### TRY IT
Every line holding the string "automated" should be copied out of the listing.

### DATA SUPPLIED
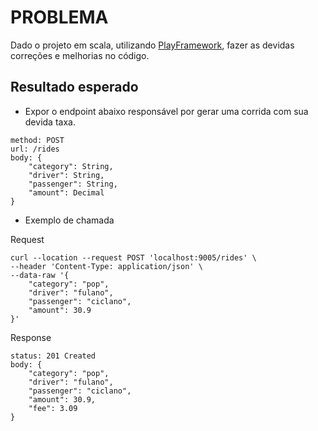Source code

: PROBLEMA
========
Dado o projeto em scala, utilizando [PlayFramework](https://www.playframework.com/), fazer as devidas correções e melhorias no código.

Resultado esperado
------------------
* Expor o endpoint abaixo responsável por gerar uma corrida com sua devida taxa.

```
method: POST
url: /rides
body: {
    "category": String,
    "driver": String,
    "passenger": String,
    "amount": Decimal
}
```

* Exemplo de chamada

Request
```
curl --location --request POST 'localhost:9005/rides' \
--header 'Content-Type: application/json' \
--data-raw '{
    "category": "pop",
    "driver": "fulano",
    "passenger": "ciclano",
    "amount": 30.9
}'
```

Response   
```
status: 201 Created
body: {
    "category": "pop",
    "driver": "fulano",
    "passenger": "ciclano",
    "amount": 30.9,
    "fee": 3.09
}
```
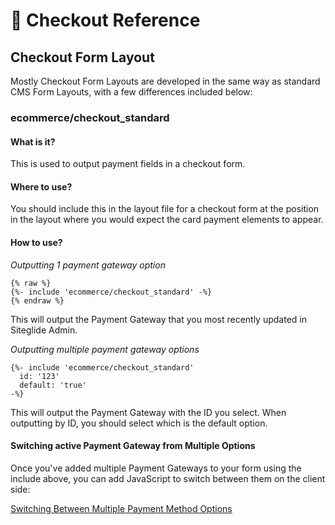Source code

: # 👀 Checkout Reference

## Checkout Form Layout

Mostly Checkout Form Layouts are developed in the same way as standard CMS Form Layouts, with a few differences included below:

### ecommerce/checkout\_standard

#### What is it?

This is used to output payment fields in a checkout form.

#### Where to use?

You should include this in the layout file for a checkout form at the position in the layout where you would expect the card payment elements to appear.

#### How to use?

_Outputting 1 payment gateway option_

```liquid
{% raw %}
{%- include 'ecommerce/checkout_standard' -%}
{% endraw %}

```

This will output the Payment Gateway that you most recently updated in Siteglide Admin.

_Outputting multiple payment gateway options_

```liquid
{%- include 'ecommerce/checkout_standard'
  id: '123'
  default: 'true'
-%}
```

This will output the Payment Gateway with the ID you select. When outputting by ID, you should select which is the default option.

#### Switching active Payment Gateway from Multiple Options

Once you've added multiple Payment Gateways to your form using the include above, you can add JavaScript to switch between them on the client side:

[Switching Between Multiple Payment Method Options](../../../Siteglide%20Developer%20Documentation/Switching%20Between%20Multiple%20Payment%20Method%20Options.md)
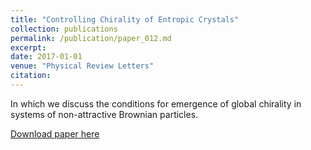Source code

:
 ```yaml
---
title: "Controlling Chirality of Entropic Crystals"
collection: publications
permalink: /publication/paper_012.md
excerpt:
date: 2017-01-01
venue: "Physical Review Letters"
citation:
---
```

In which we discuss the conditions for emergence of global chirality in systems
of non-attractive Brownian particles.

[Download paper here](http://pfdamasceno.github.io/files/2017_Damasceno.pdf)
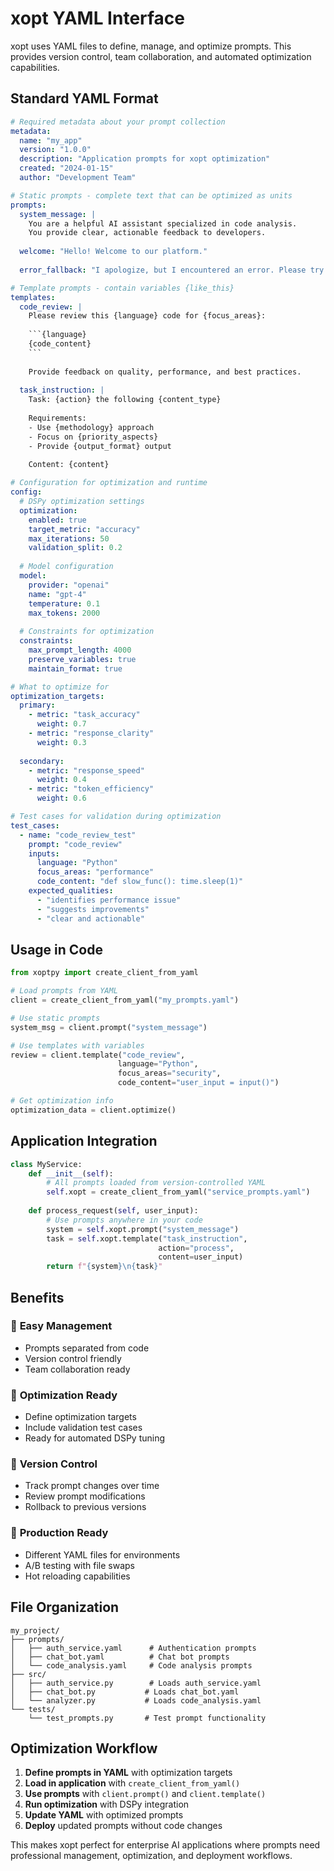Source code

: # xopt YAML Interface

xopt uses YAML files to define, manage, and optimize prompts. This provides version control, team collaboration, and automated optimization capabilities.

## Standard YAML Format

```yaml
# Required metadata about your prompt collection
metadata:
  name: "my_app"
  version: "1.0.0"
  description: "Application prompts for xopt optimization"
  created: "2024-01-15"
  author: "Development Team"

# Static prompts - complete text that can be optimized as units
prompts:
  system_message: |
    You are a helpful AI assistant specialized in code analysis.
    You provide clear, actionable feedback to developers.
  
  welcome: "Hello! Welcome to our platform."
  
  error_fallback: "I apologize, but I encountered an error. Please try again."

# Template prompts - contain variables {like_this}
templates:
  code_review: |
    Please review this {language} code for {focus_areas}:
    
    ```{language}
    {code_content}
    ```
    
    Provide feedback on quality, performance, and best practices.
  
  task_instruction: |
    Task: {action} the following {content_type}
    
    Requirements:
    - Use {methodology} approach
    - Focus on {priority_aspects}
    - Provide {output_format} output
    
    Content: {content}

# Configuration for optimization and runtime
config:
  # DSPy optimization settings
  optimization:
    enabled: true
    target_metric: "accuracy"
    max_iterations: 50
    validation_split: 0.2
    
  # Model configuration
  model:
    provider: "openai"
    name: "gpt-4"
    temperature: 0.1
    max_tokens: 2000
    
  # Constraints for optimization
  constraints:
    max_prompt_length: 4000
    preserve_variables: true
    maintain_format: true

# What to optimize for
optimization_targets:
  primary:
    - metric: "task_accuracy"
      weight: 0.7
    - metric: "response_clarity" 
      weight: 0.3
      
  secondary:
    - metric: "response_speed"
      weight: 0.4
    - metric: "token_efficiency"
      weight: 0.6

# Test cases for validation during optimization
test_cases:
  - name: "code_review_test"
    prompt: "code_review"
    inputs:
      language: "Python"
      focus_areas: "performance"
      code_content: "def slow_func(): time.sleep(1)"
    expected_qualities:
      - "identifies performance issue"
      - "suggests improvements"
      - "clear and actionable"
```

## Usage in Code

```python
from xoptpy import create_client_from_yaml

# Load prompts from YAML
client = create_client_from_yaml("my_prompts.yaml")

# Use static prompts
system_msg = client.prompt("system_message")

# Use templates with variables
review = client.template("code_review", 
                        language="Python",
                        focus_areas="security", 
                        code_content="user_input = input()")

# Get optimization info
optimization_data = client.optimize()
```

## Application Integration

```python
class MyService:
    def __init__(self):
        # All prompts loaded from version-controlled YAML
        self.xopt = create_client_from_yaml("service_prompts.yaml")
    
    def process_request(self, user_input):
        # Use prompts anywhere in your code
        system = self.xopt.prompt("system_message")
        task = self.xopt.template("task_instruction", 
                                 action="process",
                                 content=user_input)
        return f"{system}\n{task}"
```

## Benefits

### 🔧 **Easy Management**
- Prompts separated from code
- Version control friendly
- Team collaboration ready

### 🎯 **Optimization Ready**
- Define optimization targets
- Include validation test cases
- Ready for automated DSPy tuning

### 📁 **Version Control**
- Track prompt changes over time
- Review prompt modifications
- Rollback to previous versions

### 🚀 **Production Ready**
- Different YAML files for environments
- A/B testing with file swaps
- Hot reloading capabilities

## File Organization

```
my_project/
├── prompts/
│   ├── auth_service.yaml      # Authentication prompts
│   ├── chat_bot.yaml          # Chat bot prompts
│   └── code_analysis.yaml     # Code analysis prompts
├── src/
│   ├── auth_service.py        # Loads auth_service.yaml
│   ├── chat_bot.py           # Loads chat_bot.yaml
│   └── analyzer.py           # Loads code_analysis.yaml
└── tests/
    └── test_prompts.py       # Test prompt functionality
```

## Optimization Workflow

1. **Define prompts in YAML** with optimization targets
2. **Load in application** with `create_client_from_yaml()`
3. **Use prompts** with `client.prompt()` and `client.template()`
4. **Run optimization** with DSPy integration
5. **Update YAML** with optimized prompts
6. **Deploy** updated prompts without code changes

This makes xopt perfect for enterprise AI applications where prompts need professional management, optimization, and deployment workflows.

### EXERCISE RESULT
xopt uses YAML files to define, manage, and optimize prompts. This provides version control, team collaboration, and automated optimization capabilities.
- Ready for automated DSPy tuning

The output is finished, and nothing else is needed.